CADLIVE employs the idea that one molecule appears once in a map, thereby enabling one not only to draw a detailed network in a really compact space, which shows the whole view of a large-scale map, but also to integrate postgenomic data into it. In addition, the capability of CADLIVE to generate regulator–reaction equations enables one to explore biochemical pathways computationally. These are great advantages, which have not been achieved by other systems, to explore novel or unexpected interactions among the components that are located at distant processes from using postgenomic data. In the postgenomic era, biological predictions would be facilitated by exploring the interaction among the components that are located at distant processes on a map rather than by focusing on local signal transduction pathways intensively.

Towards simulation

The completion of the draft of the human genome sequence reminds one again that the understanding of gene regulatory networks is an important target of genomic research. However, in order to construct the entire gene regulatory network, a huge amount of biological data is required, such as regulation of gene expression, protein–protein interactions, sequence similarity and so on. The magnitude of these data is too large for biologists to deal with by hand. Thus, we propose a simulation-directed notation and the regulator–reaction models that are readable by both humans and computers. We developed CADLIVE with GUI that constructs a genetic network graphically, generates the regulator–reaction equations, and stores both types of information in an XML format. The notation represents a higher-level description for genetic and metabolic networks, and enables one to draw a compact diagram and to generate a regulator–reaction model.

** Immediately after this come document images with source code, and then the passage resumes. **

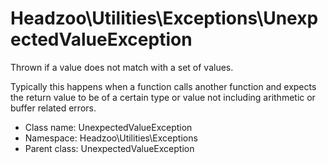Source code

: Headzoo\Utilities\Exceptions\UnexpectedValueException
===============

Thrown if a value does not match with a set of values.

Typically this happens when a function calls another function and expects the return value to be of
a certain type or value not including arithmetic or buffer related errors.


* Class name: UnexpectedValueException
* Namespace: Headzoo\Utilities\Exceptions
* Parent class: UnexpectedValueException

The conventional XML-based representation format provides the dynamic extensibility and configurability of CADLIVE, where components and reactions can be easily added, removed, or exchanged among various databases. It is important to be able to import constructed models separately, since actual biochemical reactions within a cell can be constructed by combining various modules of biological processes. CADLIVE has the capability of importing or exporting various models and features a high compatibility among pathway databases, thus enabling one to build a comprehensive model of all biological processes.

The XML-based regulator–reaction model documentation enables one to process signal transduction pathways by computer, and thus allows the search of pathways. In the near future, to simulate the dynamic features of a large-scale biological system, CADLIVE will represent a powerful tool for constructing these complicated networks using GUI. The regulator–reaction model is very useful for describing semantic and mechanistic models, and it would be feasible to parse and convert the data into a mathematical model automatically. At present, we are developing a simulator with various conversion methods. The combination of CADLIVE with such a simulator will form a powerful system for analyzing the dynamic molecular architecture of a biological system.

The CADLIVE system not only constructs a large-scale map of complicated signal transduction pathways based on the information provided by molecular biology, but also has the capability to map the heterogeneous experimental data derived from DNA microarrays and proteomics studies on a biochemical network of interest. This is because the data produced by DNA microarrays are converted into a meaningful flow between mRNAs, and proteomics data are converted into binding reactions. CADLIVE is expected to become a core system for integrating all the network information in order to elucidate the architecture of a large-scale biological system.

Acknowledgments

ACKNOWLEDGEMENTS

This study was carried out as a part of The Project for Development of a Technological Infrastructure for Industrial Bioprocesses on R&D of New Industrial Science and Technology Frontiers by Ministry of Economy, Trade & Industry (METI), and entrusted by New Energy and Industrial Technology Development Organization (NEDO). We are grateful to Mitsui Knowledge Industry Co., Ltd. for predicting the gene regulatory network of budding yeast cell cycle.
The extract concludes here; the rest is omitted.